[Opening MATERIAL SHOWN section]
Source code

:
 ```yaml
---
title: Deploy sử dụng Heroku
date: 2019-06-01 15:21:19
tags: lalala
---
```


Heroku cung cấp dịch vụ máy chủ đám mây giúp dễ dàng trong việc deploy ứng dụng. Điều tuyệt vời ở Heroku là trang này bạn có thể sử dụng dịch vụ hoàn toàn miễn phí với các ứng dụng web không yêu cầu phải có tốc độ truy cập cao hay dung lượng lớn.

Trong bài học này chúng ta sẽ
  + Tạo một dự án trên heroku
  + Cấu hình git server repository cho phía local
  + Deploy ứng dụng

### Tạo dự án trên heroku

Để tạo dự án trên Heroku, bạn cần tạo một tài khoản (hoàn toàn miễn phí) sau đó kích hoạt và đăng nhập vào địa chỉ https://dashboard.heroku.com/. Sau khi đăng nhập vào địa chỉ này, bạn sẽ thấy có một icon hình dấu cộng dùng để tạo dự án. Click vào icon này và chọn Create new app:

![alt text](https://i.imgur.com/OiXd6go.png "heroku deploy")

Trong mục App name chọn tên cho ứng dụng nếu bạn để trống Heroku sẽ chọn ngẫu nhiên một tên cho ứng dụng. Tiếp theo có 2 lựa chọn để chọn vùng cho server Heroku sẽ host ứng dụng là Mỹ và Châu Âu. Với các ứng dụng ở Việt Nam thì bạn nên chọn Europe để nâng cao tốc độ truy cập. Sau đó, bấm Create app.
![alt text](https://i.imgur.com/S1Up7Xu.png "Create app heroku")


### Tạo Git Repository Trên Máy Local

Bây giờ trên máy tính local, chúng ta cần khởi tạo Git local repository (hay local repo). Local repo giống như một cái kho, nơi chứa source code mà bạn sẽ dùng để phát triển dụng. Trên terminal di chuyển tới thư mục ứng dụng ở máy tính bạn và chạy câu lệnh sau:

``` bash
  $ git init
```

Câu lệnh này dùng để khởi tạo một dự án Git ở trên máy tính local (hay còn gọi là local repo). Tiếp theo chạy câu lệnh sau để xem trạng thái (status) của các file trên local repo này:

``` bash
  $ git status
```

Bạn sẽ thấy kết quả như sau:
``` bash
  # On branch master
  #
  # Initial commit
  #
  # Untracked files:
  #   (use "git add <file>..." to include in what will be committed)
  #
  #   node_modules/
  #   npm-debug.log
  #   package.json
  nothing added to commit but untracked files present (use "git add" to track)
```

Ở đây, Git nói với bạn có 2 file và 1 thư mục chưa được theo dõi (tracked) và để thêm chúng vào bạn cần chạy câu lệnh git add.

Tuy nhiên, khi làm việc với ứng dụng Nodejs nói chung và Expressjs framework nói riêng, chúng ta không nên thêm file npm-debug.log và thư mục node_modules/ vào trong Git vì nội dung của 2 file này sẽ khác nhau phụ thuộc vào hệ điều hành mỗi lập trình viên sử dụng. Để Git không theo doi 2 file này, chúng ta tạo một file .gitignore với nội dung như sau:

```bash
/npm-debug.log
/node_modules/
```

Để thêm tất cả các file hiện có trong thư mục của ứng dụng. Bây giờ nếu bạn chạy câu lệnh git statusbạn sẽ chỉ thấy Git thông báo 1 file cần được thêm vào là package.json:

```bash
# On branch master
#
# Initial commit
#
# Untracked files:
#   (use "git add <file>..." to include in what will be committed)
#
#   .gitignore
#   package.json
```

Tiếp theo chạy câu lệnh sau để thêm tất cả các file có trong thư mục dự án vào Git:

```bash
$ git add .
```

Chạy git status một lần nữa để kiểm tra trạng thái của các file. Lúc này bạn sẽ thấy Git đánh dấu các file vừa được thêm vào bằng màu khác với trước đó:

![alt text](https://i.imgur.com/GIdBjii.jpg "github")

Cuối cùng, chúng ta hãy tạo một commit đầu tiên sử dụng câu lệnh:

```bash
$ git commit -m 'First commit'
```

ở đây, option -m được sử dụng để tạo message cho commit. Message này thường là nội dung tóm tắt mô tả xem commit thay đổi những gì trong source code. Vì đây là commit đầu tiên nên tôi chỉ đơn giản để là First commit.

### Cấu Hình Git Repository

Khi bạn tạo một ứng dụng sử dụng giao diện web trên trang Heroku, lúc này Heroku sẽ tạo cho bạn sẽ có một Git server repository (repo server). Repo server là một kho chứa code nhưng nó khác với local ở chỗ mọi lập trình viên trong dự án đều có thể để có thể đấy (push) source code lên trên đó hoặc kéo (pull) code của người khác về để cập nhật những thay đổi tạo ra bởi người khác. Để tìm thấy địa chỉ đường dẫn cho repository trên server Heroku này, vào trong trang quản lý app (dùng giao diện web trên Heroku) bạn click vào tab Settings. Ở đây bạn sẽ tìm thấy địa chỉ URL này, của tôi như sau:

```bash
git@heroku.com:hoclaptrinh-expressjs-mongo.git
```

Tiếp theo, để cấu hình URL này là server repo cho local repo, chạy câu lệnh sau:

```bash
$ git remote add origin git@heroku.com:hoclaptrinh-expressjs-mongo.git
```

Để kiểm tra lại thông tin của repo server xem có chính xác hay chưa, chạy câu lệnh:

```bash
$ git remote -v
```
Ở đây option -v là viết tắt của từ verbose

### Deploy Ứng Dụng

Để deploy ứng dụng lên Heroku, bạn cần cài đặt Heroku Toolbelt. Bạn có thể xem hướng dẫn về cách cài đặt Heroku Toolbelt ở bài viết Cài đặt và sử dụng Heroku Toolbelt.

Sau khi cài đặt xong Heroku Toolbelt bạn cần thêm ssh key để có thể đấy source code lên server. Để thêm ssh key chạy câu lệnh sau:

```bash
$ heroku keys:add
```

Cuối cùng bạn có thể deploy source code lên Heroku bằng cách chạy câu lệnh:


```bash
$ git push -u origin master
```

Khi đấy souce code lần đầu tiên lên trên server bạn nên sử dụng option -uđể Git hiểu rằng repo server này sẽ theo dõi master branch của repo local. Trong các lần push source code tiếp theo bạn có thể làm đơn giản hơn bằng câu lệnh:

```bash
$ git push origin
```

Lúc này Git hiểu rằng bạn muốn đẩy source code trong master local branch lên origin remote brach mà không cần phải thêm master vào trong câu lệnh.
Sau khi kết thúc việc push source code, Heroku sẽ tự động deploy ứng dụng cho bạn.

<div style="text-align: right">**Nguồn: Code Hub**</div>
[Closing MATERIAL SHOWN section]
# ACTIVITY
Find every line in the records that uses the string "Toolbelt", then copy it.

# OUTPUT FOR THIS TASK
Để deploy ứng dụng lên Heroku, bạn cần cài đặt Heroku Toolbelt. Bạn có thể xem hướng dẫn về cách cài đặt Heroku Toolbelt ở bài viết Cài đặt và sử dụng Heroku Toolbelt.
Sau khi cài đặt xong Heroku Toolbelt bạn cần thêm ssh key để có thể đấy source code lên server. Để thêm ssh key chạy câu lệnh sau:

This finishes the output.